In the "hot" universe, Freudian, or oedipal, narratives are useful in analyzing cinema, but in MTV's "cold" universe, a different analysis is required as the distinction between private and public space/time disappears. Such removal of borders produces schizophrenic tendencies in subjects who can no longer find a psychological shelter within objects. With new technology, a new relationship between subjects and objects emerge where humans, as subjects, are in "the position of mastery and control, and can play with various possibilities," as with televisions and computers (133). .
Kaplan is not alone in her belief. Many scholars argue that it can be dangerous for individuals going through the process of entering an MTV-manner of existence. It suggests an unquenchable desire of plenitude that is encouraged with MTV's coming-up-next mechanism. A 24-hour, 7-day stream of short segments keeps everyone in an aroused state of expectation, promising that the next segment will fulfill personal desires. This unending flow is only segmented by various other types of advertisements and images. The question is what type of social and psychological effects these images have on a consumer/spectator enveloped in a fairytale "MTV way of life," as Van Dorston calls it.

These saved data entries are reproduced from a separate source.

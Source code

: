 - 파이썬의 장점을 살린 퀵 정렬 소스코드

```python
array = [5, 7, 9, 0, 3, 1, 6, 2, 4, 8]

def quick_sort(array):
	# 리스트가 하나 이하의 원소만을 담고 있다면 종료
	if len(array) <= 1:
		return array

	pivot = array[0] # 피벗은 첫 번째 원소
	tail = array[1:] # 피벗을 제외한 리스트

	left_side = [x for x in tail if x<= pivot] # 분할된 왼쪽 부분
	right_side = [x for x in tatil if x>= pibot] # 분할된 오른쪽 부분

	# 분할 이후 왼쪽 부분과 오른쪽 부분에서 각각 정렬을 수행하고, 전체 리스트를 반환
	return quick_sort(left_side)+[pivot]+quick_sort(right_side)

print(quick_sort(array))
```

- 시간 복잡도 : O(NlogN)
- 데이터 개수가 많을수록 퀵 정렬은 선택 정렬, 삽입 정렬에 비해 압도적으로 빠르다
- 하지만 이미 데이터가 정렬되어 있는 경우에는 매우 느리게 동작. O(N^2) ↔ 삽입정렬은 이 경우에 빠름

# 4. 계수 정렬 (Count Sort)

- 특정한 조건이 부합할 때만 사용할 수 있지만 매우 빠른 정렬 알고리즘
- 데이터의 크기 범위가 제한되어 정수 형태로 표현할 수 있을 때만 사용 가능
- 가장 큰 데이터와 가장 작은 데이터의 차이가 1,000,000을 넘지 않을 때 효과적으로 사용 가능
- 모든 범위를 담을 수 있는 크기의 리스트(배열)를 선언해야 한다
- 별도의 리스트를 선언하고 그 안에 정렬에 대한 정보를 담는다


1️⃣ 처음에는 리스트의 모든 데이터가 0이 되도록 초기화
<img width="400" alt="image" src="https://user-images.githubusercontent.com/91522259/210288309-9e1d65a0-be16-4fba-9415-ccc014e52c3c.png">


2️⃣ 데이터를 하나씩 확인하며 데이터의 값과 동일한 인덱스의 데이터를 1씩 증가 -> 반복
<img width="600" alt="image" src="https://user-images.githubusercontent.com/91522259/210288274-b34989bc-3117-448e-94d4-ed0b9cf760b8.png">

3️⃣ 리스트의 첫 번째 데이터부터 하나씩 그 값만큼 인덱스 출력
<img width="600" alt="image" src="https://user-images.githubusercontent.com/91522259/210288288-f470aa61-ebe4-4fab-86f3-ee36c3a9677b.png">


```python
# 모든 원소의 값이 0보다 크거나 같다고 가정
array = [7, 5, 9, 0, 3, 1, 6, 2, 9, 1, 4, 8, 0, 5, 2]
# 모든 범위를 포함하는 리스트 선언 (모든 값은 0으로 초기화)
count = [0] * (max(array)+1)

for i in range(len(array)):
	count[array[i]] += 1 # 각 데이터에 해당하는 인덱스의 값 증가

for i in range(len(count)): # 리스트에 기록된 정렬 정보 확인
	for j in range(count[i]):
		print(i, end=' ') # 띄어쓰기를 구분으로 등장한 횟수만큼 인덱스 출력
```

In "Postmodernist Music: The Culture of `Cool' Vs. Commodity," Van Dorston called this "MTV way of life" a hopeless condition of spiraling into what Fredric Jameson calls the "schizophrenic state." Viewers will alter the way they think and speak in a way similar to the words and images in texts like MTV "such that the reader/spectator cannot associate any meaning or recognize boundaries and differences, past and present." The schizophrenic state is to be fixated on a detached signifier like MTV, isolated in a present form from which there is no escape. "Videos on MTV create a grab-bag out of western cultural history to dip into at will, obliterating historical specificity.